Dr. Arthi Sanjeevi, USF Health gastroenterologist, Endoscopy Suite

Robinson will continue to monitor his health for any signs of colon cancer (change in bowel habits, constipation, diarrhea, blood in the stool, etc.) and return for a follow-up colonoscopy in five years. In the meantime, he’s working on convincing his older siblings to get screened for colorectal cancer.

He cherishes more than ever the time spent with his 7-year-old daughter Aladrienne. “I wouldn’t want my life cut short when I could be spending it with her,” Robinson said. “I want to see her graduate high school, go to college and walk her down the aisle.”

The message he wants others to hear is one he’s taken to heart: Do everything you can to avoid the risk of being diagnosed with colorectal cancer in the advanced stages when the disease is more difficult to treat, he said. “Don’t be embarrassed to get a colonoscopy.
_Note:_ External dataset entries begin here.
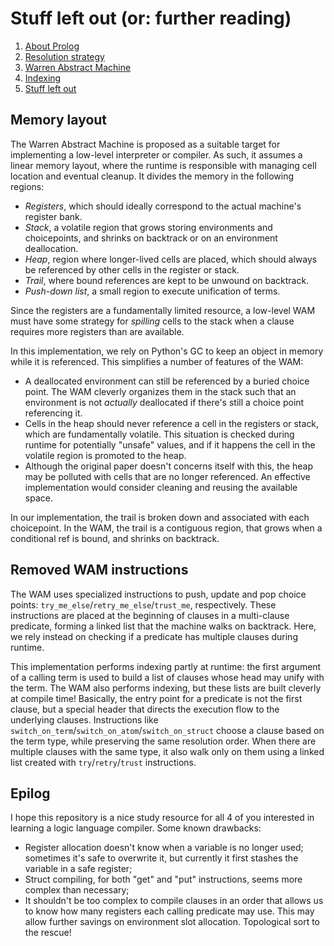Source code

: # Stuff left out (or: further reading)

1. [About Prolog](about-prolog.md)
1. [Resolution strategy](resolution.md)
1. [Warren Abstract Machine](wam.md)
1. [Indexing](indices.md)
1. [Stuff left out](references.md)

## Memory layout

The Warren Abstract Machine is proposed as a suitable target for implementing a low-level
interpreter or compiler.
As such, it assumes a linear memory layout, where the runtime is responsible with managing
cell location and eventual cleanup.
It divides the memory in the following regions:

- *Registers*, which should ideally correspond to the actual machine's register bank.
- *Stack*, a volatile region that grows storing environments and choicepoints, and
shrinks on backtrack or on an environment deallocation.
- *Heap*, region where longer-lived cells are placed, which should always be referenced by
other cells in the register or stack.
- *Trail*, where bound references are kept to be unwound on backtrack.
- *Push-down list*, a small region to execute unification of terms.

Since the registers are a fundamentally limited resource, a low-level WAM must have some strategy
for *spilling* cells to the stack when a clause requires more registers than are available.

In this implementation, we rely on Python's GC to keep an object in memory while it is
referenced. This simplifies a number of features of the WAM:
- A deallocated environment can still be referenced by a buried choice point.
The WAM cleverly organizes them in the stack such that an environment is not *actually* deallocated
if there's still a choice point referencing it.
- Cells in the heap should never reference a cell in the registers or stack, which are fundamentally
volatile.
This situation is checked during runtime for potentially "unsafe" values, and if it happens
the cell in the volatile region is promoted to the heap.
- Although the original paper doesn't concerns itself with this, the heap may be polluted with
cells that are no longer referenced.
An effective implementation would consider cleaning and reusing the available space.

In our implementation, the trail is broken down and associated with each choicepoint.
In the WAM, the trail is a contiguous region, that grows when a conditional ref is bound, and shrinks
on backtrack.

## Removed WAM instructions

The WAM uses specialized instructions to push, update and pop choice points:
`try_me_else`/`retry_me_else`/`trust_me`, respectively.
These instructions are placed at the beginning of clauses in a multi-clause predicate,
forming a linked list that the machine walks on backtrack. Here, we rely instead on
checking if a predicate has multiple clauses during runtime.

This implementation performs indexing partly at runtime: the first argument of a
calling term is used to build a list of clauses whose head may unify with the term.
The WAM also performs indexing, but these lists are built cleverly at compile time!
Basically, the entry point for a predicate is not the first clause, but a special
header that directs the execution flow to the underlying clauses.
Instructions like `switch_on_term`/`switch_on_atom`/`switch_on_struct` choose a clause
based on the term type, while preserving the same resolution order.
When there are multiple clauses with the same type, it also walk only on
them using a linked list created with `try`/`retry`/`trust` instructions.

## Epilog

I hope this repository is a nice study resource for all 4 of you interested in learning
a logic language compiler. Some known drawbacks:

- Register allocation doesn't know when a variable is no longer used; sometimes it's safe to overwrite it,
but currently it first stashes the variable in a safe register;
- Struct compiling, for both "get" and "put" instructions, seems more complex than necessary;
- It shouldn't be too complex to compile clauses in an order that allows us to know how many registers
each calling predicate may use.
This may allow further savings on environment slot allocation. Topological sort to the rescue!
It’s a medical procedure, and it’s better to know than not know.”

Kent Robinson, colorectal cancer screening

Photos by Eric Younghans, USF Health Communications


Thorough bowel prep needed for optimal colonoscopy results

If you don’t have an effective preparation of the bowel, the results of your screening colonoscopy won’t be optimal, says USF Health gastroenterologist Dr. Arthi Sanjeevi. “The prep needs to be high quality so that any polyps, big or small, can be detected.”

Bowel preparation for colonoscopy refers to laxatives taken before the procedure to cleanse the colon of all fecal debris.  If you’re insides aren’t as clean as possible, it’s harder to for the camera at the tip of the colonoscope to “see” polyps, especially the harder-to-detect flat kind, or even a small cancer.

How can you maximize your chances of an effective bowel preparation?  Dr.Sanjeevi suggests the following:

  • Ask if the doctor might recommend split dosing. Split dosing refers to taking half the prescribed laxative the night before the colonoscopy and the other half on the day of the procedure (6 to 8 hours before the colonoscopy).  Several studies have shown that split dosing significantly improves the quality of preparation for colonoscopy. Taking the entire laxative the night before a colonoscopy is good for flushing out fecal debris, but the large lag time leaves the potential for intestinal secretions from the small intestine to enter the right side of the large intestine between the end of the bowel prep and the start of the colonoscopy. This right side is critical to view because cancers commonly develop here.


  • Start eating a low-fiber diet three to four days before your colonoscopy. Avoiding high-fiber foods, like whole grain cereals, nuts, raw or leafy vegetables and fruits, will help clean out the large intestine.


  • Take a daily stool softener, such as Colace or ducolax, beginning the week before your procedure.


  • Stay away from all solid foods after breakfast the day before your colonoscopy and adhere to the recommended clear liquid diet. That includes no dark or colorful liquids such as red or purple fluids, or heavier beverages such a milk or smoothies that may stick to the walls of the digestive tract and impair visibility.